- **What is expected**:
The lines wanted are those in the data below that include "small".

- **Records**:
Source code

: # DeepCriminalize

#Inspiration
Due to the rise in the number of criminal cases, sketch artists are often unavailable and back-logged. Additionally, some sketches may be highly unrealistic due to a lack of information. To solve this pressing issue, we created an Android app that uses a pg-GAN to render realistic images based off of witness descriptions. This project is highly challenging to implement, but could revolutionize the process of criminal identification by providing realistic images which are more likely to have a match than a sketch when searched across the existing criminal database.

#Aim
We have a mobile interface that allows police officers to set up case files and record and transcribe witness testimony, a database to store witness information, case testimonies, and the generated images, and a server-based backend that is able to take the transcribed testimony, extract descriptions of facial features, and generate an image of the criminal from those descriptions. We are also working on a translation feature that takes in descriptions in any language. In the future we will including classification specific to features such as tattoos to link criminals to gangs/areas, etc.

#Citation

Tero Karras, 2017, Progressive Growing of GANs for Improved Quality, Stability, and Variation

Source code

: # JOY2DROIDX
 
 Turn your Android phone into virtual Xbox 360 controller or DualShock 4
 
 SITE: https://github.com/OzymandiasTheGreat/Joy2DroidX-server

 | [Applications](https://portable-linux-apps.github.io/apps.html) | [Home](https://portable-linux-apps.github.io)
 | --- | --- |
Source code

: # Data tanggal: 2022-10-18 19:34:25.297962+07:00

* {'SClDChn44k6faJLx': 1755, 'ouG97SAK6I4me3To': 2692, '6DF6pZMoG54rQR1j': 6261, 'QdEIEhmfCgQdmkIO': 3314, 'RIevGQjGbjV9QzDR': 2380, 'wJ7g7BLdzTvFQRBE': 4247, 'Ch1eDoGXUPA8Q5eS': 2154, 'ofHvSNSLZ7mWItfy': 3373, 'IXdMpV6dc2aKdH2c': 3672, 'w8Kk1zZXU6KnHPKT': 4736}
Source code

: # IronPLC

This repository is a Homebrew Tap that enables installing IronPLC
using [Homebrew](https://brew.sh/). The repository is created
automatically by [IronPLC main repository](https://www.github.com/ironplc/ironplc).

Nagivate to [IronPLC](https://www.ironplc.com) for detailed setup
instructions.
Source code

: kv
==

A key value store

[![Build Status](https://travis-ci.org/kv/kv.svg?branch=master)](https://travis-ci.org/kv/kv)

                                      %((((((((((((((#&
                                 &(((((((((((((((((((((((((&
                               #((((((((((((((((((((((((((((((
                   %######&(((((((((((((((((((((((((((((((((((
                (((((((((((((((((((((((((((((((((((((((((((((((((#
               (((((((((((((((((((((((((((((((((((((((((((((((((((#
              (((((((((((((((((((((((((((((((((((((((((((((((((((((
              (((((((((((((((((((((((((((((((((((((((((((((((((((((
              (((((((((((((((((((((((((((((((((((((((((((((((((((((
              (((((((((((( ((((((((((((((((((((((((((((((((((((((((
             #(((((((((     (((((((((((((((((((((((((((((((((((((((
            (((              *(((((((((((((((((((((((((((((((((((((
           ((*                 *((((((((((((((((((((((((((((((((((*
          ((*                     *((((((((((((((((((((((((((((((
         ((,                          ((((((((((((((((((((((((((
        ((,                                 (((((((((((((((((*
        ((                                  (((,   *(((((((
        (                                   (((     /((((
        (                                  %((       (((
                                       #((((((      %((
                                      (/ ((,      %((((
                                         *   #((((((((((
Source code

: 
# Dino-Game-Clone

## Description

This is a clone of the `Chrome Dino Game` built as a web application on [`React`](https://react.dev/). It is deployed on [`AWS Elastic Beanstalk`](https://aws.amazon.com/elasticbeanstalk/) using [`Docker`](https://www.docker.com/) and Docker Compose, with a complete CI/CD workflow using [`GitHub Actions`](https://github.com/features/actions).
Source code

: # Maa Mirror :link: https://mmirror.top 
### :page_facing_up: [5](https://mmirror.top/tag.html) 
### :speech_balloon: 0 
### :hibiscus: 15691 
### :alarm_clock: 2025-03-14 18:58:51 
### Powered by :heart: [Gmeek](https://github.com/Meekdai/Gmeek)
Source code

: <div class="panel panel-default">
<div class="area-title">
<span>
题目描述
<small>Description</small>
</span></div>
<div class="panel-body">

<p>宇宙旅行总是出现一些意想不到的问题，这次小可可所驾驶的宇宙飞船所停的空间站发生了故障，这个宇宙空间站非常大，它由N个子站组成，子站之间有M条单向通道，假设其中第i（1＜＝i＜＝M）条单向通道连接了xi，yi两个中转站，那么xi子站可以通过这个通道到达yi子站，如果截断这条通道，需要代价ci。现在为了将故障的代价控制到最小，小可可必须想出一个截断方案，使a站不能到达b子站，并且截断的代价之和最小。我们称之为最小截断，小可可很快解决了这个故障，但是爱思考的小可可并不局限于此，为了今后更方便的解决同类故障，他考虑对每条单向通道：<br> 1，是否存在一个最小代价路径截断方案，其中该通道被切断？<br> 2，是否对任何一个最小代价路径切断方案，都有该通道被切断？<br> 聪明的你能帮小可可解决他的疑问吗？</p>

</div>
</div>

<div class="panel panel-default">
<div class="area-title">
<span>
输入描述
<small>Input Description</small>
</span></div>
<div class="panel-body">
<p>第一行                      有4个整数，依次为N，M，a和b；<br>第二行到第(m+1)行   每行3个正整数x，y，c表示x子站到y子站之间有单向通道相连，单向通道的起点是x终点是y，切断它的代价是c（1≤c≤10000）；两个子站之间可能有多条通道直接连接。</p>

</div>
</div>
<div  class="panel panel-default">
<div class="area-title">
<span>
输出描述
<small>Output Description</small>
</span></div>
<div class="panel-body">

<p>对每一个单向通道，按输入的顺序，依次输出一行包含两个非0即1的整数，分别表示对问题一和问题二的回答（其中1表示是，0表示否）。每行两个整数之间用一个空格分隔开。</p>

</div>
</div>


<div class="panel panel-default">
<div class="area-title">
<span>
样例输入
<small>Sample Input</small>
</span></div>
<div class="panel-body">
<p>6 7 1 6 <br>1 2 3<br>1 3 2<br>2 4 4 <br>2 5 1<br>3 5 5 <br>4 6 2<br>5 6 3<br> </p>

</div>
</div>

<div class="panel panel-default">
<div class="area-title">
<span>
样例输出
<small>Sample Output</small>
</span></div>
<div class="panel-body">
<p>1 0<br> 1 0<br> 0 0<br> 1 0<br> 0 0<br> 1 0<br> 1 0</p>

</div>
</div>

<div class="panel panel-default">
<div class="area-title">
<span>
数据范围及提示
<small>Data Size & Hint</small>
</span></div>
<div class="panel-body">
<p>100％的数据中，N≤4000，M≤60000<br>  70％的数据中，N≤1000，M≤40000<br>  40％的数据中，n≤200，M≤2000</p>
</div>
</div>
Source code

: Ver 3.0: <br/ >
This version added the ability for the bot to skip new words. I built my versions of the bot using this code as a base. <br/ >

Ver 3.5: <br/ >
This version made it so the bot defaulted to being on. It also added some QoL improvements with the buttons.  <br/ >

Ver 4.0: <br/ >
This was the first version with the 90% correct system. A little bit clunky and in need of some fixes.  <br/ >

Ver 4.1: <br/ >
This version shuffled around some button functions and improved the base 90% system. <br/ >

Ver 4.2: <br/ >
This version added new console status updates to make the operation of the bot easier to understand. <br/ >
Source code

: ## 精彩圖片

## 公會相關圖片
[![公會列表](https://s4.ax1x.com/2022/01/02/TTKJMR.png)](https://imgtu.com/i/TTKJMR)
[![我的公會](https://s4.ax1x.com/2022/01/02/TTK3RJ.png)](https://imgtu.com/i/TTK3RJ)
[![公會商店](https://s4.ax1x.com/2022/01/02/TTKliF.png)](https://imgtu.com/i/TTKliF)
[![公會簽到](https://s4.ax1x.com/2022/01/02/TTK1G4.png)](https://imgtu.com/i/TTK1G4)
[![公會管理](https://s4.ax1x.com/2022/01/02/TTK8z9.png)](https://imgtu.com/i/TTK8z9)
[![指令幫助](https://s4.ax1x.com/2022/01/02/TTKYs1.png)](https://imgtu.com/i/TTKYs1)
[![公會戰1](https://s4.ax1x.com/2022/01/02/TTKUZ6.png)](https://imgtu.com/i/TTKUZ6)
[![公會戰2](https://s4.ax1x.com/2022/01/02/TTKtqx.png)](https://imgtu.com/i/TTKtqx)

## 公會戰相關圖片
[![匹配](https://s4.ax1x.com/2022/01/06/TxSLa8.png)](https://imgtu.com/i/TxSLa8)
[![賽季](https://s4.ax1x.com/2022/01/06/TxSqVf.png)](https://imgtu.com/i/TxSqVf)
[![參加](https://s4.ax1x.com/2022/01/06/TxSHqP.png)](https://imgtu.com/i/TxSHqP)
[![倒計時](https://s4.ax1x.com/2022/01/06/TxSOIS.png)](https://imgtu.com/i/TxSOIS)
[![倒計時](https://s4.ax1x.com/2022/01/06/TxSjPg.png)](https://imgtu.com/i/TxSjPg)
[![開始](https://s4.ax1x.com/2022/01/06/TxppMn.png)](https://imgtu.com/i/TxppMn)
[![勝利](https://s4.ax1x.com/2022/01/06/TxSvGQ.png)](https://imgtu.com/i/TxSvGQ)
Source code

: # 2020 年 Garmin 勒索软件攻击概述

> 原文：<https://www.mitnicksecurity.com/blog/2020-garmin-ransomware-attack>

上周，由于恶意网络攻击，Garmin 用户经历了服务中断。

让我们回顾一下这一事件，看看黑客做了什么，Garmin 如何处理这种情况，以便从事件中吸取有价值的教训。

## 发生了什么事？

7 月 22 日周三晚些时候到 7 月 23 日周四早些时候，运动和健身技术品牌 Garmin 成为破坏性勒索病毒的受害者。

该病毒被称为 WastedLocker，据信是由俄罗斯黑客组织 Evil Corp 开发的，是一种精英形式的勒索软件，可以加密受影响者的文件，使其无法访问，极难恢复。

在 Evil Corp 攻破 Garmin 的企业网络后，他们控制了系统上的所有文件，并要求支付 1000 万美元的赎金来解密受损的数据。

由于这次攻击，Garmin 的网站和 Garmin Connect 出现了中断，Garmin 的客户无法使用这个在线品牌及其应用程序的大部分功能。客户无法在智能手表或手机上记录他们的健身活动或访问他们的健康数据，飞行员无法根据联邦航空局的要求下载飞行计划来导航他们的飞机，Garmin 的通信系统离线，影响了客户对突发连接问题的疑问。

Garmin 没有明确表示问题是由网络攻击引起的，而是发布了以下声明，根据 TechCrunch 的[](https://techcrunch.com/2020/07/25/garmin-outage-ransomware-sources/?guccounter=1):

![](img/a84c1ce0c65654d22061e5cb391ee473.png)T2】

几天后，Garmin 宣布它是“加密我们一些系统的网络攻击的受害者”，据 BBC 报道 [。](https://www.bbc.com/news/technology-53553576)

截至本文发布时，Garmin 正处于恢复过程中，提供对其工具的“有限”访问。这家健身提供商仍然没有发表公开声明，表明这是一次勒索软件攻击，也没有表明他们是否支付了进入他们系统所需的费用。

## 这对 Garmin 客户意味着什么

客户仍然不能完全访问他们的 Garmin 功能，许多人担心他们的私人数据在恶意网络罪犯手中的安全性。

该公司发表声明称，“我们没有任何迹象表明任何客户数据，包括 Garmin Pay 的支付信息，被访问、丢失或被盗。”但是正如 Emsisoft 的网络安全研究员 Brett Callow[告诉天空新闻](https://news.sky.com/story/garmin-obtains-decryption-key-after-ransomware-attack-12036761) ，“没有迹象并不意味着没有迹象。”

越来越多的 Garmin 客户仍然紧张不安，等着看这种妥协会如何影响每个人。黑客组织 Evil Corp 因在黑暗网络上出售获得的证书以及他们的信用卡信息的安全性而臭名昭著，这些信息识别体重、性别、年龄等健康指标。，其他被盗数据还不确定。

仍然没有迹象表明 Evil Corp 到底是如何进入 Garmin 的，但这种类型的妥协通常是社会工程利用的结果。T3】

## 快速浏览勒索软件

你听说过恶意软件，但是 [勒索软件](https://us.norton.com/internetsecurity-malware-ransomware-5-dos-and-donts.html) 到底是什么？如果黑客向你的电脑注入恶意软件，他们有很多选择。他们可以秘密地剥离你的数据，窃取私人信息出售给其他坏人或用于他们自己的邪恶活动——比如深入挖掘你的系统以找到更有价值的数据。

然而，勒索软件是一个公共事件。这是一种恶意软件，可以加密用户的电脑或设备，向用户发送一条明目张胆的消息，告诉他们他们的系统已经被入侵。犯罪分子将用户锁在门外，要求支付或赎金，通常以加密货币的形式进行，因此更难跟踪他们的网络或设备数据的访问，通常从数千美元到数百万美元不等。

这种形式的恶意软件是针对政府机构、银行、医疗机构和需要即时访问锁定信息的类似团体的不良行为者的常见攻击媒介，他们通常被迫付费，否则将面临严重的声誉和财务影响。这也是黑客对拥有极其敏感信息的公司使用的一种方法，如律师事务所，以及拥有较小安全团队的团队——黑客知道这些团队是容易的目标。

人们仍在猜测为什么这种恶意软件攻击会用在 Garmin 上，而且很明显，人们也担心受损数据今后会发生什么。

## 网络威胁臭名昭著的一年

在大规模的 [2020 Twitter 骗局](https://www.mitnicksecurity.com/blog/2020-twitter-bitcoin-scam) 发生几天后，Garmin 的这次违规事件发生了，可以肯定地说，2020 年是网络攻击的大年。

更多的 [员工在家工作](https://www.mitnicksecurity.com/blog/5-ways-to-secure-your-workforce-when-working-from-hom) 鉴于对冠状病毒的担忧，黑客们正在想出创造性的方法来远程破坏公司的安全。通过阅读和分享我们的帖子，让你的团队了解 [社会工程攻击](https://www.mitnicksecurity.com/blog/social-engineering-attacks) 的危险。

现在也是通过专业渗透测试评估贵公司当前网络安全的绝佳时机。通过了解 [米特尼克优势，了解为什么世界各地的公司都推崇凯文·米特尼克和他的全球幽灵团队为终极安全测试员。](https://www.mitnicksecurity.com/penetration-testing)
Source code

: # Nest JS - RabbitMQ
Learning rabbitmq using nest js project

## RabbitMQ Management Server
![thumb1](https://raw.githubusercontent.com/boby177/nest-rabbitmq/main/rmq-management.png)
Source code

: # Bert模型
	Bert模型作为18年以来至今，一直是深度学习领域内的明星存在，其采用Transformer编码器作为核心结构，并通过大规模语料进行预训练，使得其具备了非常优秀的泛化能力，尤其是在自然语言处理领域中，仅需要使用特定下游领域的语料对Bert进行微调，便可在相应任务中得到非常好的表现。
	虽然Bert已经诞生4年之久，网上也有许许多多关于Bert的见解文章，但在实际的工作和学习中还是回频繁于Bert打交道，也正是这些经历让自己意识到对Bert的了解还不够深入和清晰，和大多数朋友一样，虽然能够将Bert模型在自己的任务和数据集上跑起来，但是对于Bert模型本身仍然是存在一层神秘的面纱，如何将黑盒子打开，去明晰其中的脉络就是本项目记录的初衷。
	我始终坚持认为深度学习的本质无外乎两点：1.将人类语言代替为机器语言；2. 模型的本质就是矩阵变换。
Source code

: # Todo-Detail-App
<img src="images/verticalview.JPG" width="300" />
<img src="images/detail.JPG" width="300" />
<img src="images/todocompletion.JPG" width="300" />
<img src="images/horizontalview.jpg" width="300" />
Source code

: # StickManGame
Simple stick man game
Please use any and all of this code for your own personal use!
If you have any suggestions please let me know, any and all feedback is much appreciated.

- **Exercise answer**:
<small>Description</small>
<small>Input Description</small>
<small>Output Description</small>
<small>Sample Input</small>
<small>Sample Output</small>
<small>Data Size & Hint</small>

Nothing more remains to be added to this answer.